There we were, lonely souls unsuspecting. We individually took a chance at love, but with fully understanding that we can never escape the curse of being millennials... straight to online dating (OkCupid)! We traverse the countless people, some interesting, some weird, some rich, some creepy, and others looking for "Netflix and chill" partners. In the mist of dodging and blocking creepers, we ran into each other's profiles. Correction--- (David found Vanda and likely, kind of, sort of, stalked her- by V).
On the 19th of December, 2016 I was bored. As a young, suspiciously well slept engineer senior, I had just prepared a fresh steaming plate of over garnished Ramen, I then headed straight for my laptop. Running through Youtube and my daily fill of Netflix, I then decided to see whom the online world has brought forth to my presence, to dazzle with my inept flirting skills. For hours, I searched and chatted but nothing to fulfillment until it happened! As I was about to quit for the day... there she was... with dazzling eyes behind a wall of "you blind as hell!" spectacles in a lowly lit car which made my heart race. My back went cold and my mind lost, I needed to talk to her. I got on her profile scrabbling through all I could to start a conversation (Stalking Methodology- by V). I couldn't think of anything. There I was for hours, in and out of her profile losing faith and getting brave as my mind went crazy! One last time I went in and realized her apartment looks awfully familiar... so familiar that I remembered struggling for YEARS to get a room like that and there she was smiling like a Disney-fied joker with a pup (Lola- by V)... I was jealous. With all the frustration in the world, and with her attraction, I got brave enough to send her something along the lines of "so you're one of the a**holes on campus that stole one of the 2 room apartments on campus... I'm so jealous". I lost my head once I sent it. My heart raced with fear that I had just messed this up, that I can't take this back, the chance is all gone and there is nothing I can do. Thankfully to God, with a huge sigh of relief, she replied..
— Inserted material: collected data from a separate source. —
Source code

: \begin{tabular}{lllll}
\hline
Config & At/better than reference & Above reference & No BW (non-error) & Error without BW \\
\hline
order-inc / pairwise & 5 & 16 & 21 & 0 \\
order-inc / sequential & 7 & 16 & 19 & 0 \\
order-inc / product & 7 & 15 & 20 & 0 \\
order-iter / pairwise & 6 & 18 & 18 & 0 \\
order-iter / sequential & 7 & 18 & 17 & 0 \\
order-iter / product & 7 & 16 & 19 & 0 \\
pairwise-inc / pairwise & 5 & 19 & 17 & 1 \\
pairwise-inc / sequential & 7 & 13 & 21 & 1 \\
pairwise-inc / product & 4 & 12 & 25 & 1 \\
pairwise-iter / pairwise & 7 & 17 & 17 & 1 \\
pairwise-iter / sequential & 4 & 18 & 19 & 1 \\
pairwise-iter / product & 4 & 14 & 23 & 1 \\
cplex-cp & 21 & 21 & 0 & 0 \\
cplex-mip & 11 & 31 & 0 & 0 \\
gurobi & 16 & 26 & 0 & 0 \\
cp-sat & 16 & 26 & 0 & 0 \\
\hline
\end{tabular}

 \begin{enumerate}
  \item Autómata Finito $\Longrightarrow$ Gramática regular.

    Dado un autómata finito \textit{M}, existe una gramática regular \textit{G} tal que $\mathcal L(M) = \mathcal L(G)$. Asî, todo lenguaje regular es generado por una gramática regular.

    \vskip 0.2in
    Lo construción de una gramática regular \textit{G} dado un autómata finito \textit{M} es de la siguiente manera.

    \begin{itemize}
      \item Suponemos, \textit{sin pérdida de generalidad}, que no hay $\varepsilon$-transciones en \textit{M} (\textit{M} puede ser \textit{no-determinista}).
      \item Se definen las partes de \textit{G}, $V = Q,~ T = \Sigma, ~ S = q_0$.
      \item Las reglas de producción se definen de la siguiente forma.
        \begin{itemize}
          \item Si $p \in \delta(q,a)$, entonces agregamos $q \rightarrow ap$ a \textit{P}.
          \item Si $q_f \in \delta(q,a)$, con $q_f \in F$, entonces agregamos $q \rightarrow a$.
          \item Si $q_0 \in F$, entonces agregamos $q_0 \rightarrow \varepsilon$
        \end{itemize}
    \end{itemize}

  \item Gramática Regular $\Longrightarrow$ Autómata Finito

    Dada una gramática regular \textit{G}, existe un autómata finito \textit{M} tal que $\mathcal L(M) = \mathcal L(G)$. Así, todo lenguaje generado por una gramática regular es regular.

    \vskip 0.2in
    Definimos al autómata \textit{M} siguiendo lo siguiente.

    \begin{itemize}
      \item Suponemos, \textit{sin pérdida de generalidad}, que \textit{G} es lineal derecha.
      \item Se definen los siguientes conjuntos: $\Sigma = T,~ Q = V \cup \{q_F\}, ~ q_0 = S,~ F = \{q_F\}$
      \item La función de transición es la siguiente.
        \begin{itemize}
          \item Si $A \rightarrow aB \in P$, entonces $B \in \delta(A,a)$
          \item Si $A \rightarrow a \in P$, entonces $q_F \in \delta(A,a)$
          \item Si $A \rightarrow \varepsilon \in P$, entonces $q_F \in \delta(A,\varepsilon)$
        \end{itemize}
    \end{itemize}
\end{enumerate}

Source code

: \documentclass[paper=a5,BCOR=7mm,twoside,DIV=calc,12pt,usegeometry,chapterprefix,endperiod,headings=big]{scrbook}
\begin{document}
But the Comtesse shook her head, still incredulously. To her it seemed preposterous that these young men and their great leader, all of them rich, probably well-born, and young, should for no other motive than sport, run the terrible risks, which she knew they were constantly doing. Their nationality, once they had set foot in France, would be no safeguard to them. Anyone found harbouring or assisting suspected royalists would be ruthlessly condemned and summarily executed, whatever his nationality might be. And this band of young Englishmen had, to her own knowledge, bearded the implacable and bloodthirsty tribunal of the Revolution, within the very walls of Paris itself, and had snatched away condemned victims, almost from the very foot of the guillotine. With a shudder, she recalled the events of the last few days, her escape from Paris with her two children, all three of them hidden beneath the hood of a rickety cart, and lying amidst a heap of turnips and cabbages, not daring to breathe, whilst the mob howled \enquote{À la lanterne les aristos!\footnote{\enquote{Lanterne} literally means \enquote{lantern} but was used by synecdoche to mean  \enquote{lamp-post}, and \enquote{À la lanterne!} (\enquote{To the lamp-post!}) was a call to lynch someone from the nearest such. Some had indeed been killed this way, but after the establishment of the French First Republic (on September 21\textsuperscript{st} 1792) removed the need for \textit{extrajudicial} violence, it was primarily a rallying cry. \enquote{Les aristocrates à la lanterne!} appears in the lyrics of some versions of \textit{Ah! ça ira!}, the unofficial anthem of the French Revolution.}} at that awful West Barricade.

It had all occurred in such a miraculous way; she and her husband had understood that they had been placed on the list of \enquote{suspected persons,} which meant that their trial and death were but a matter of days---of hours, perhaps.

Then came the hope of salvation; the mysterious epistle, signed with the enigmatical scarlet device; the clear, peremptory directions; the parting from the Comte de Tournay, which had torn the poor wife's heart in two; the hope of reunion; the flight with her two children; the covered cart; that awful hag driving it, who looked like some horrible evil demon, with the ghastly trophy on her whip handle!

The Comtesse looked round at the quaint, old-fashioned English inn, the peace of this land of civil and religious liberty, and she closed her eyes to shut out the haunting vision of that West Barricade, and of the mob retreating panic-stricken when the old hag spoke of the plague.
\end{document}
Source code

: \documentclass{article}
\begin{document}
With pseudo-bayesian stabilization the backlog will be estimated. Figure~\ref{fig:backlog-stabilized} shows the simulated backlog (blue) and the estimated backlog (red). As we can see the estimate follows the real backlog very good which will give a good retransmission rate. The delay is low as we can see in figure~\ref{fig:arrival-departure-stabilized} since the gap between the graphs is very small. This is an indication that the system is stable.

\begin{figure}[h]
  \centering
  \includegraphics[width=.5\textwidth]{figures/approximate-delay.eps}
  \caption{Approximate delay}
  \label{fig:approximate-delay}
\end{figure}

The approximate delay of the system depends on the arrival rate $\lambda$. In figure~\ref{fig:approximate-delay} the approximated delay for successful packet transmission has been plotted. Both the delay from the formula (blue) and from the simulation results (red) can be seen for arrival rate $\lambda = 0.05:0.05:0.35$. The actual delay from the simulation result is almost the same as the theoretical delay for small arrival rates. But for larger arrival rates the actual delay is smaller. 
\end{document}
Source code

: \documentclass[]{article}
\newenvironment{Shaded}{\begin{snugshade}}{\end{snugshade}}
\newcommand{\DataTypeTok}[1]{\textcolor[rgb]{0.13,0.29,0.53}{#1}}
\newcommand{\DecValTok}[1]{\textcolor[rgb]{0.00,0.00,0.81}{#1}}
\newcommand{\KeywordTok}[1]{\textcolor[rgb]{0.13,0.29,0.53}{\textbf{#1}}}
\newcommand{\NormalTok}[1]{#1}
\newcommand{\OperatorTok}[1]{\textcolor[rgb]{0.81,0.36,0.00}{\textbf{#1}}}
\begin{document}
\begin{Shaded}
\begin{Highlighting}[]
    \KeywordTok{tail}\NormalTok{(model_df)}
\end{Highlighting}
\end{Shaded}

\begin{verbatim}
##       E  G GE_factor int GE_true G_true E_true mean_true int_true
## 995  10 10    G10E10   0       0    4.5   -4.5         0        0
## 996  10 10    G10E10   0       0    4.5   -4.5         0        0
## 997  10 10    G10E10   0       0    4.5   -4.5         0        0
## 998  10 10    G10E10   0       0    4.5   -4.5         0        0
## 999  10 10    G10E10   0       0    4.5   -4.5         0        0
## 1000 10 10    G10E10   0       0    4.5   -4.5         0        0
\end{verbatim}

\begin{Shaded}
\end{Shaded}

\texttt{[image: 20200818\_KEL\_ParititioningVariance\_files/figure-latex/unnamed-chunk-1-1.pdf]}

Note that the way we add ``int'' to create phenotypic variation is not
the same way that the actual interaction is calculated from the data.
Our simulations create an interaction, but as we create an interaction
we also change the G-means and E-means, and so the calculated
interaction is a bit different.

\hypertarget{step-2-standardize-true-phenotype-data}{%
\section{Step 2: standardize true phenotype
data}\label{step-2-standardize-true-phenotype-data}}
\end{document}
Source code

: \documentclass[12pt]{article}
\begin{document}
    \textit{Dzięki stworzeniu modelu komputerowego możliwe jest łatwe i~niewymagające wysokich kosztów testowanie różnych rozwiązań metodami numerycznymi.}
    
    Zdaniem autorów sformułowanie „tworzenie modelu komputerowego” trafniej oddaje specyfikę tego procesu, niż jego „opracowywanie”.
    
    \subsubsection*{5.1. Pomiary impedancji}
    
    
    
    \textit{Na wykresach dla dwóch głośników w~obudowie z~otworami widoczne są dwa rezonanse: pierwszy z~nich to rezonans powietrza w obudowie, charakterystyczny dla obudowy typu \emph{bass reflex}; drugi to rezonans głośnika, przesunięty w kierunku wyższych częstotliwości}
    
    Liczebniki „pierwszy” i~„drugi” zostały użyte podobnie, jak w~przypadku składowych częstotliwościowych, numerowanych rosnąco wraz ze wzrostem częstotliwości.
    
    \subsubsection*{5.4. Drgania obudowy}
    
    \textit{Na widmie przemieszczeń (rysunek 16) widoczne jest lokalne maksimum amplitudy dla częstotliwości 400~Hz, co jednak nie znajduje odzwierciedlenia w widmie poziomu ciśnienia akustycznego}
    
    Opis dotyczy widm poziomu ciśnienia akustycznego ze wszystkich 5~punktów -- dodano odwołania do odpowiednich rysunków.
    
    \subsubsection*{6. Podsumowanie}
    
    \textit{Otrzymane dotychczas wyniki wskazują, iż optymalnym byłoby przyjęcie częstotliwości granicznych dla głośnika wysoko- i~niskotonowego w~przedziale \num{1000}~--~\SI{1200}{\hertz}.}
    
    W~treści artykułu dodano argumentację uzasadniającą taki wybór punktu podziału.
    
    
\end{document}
After speaking for a couple days/ jumping invisible hoops I made, we finally met on on December 22nd, 2016. I was very nervous and scared about meeting this strange man at my campus apartment. I went down stairs to let him into the building and my first thought was "okay, he's tall, he's handsome, he's dark, has a big head, well dressed... and possibly a mistake". Especially because I have never done online dating apps. As he followed me up the stairs I could feel him staring at my assets. Once we got to my dorm apartment, I warned David about Lola's excitement around people. David naturally, acted brave and told me that it is okay. This was true until Lola came out from behind the door jumping on him. I could see David building up in fear and I heard the most high pitched scream I have ever heard of (wasn't a scream, was just a startled audible shout-by D). Over the course of the night David became more comfortable and brave. I, on the other hand, began thinking "this dude is very confident and mildly self conceited..I like him". Over time David and I spent everyday of the week for the next 2 years and we are now ready to say "I do" in front of our friends and families. We think this small, beautiful, and intimate occasion is our time to vow for togetherness, foreverness, and love.